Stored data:

● ● ● ● ●

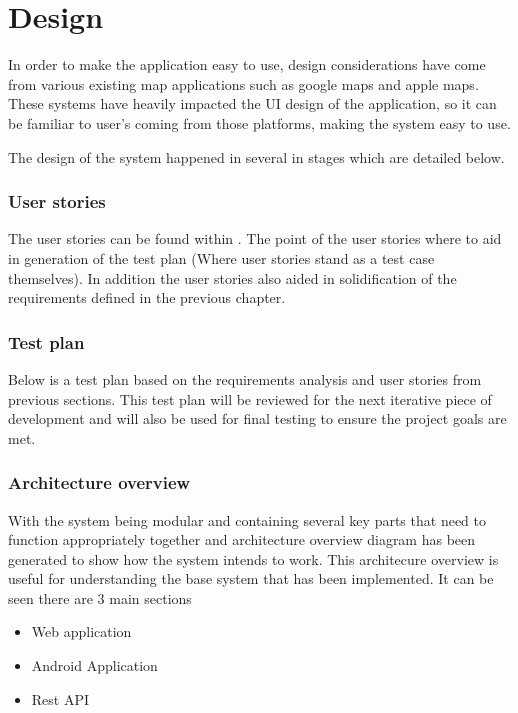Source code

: \section{Design}
In order to make the application easy to use, design considerations have come from various existing map applications such as google maps and apple maps. These systems have heavily impacted the UI design of the application, so it can be familiar to user's coming from those platforms, making the system easy to use.

The design of the system happened in several in stages which are detailed below.

\subsubsection{User stories}
The user stories can be found within \appendixtemp. The point of the user stories where to aid in generation of the test plan (Where user stories stand as a test case themselves). In addition the user stories also aided in solidification of the requirements defined in the previous chapter. 

\subsubsection{Test plan}
Below is a test plan based on the requirements analysis and user stories from previous sections. This test plan will be reviewed for the next iterative piece of development and will also be used for final testing to ensure the project goals are met.

\subsubsection{Architecture overview}
With the system being modular and containing several key parts that need to function appropriately together and architecture overview diagram has been generated to show how the system intends to work. This architecure overview is useful for understanding the base system that has been implemented. It can be seen there are 3 main sections

\begin{itemize}
	\item Web application
	\item Android Application
	\item Rest API
\end{itemize}

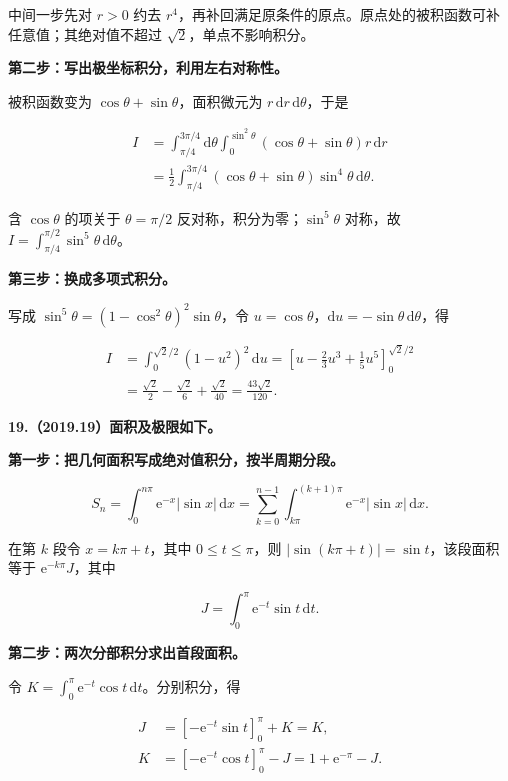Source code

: \documentclass[UTF8,11pt,fontset=windows]{ctexart}
\begin{document}
中间一步先对 $r>0$ 约去 $r^4$，再补回满足原条件的原点。原点处的被积函数可补任意值；其绝对值不超过 $\sqrt2$，单点不影响积分。

\textbf{第二步：写出极坐标积分，利用左右对称性。}

被积函数变为 $\cos\theta+\sin\theta$，面积微元为 $r\,\mathrm dr\,\mathrm d\theta$，于是

$$
\begin{aligned}
I&=\int_{\pi/4}^{3\pi/4}\!\mathrm d\theta
\int_0^{\sin^2\theta}(\cos\theta+\sin\theta)r\,\mathrm dr\\
&=\frac12\int_{\pi/4}^{3\pi/4}(\cos\theta+\sin\theta)\sin^4\theta\,\mathrm d\theta.
\end{aligned}
$$

含 $\cos\theta$ 的项关于 $\theta=\pi/2$ 反对称，积分为零；$\sin^5\theta$ 对称，故 $I=\int_{\pi/4}^{\pi/2}\sin^5\theta\,\mathrm d\theta$。

\textbf{第三步：换成多项式积分。}

写成 $\sin^5\theta=(1-\cos^2\theta)^2\sin\theta$，令 $u=\cos\theta$，$\mathrm du=-\sin\theta\,\mathrm d\theta$，得

$$
\begin{aligned}
I&=\int_0^{\sqrt2/2}(1-u^2)^2\,\mathrm du
=\left[u-\frac23u^3+\frac15u^5\right]_0^{\sqrt2/2}\\
&=\frac{\sqrt2}{2}-\frac{\sqrt2}{6}+\frac{\sqrt2}{40}
=\boxed{\frac{43\sqrt2}{120}}.
\end{aligned}
$$

\clearpage

\textbf{19.（2019.19）面积及极限如下。}

\textbf{第一步：把几何面积写成绝对值积分，按半周期分段。}

$$
S_n=\int_0^{n\pi}\mathrm e^{-x}|\sin x|\,\mathrm dx
=\sum_{k=0}^{n-1}\int_{k\pi}^{(k+1)\pi}\mathrm e^{-x}|\sin x|\,\mathrm dx.
$$

在第 $k$ 段令 $x=k\pi+t$，其中 $0\le t\le\pi$，则 $|\sin(k\pi+t)|=\sin t$，该段面积等于 $\mathrm e^{-k\pi}J$，其中

$$
J=\int_0^\pi\mathrm e^{-t}\sin t\,\mathrm dt.
$$

\textbf{第二步：两次分部积分求出首段面积。}

令 $K=\int_0^\pi\mathrm e^{-t}\cos t\,\mathrm dt$。分别积分，得

$$
\begin{aligned}
J&=\left[-\mathrm e^{-t}\sin t\right]_0^\pi+K=K,\\
K&=\left[-\mathrm e^{-t}\cos t\right]_0^\pi-J
=1+\mathrm e^{-\pi}-J.
\end{aligned}
$$
\end{document}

● ● ● ● ●

▸ Problem details:
Among the lines of the data, find every one that holds "textbf" and copy it.

▸ Response below:
\textbf{第二步：写出极坐标积分，利用左右对称性。}
\textbf{第三步：换成多项式积分。}
\textbf{19.（2019.19）面积及极限如下。}
\textbf{第一步：把几何面积写成绝对值积分，按半周期分段。}
\textbf{第二步：两次分部积分求出首段面积。}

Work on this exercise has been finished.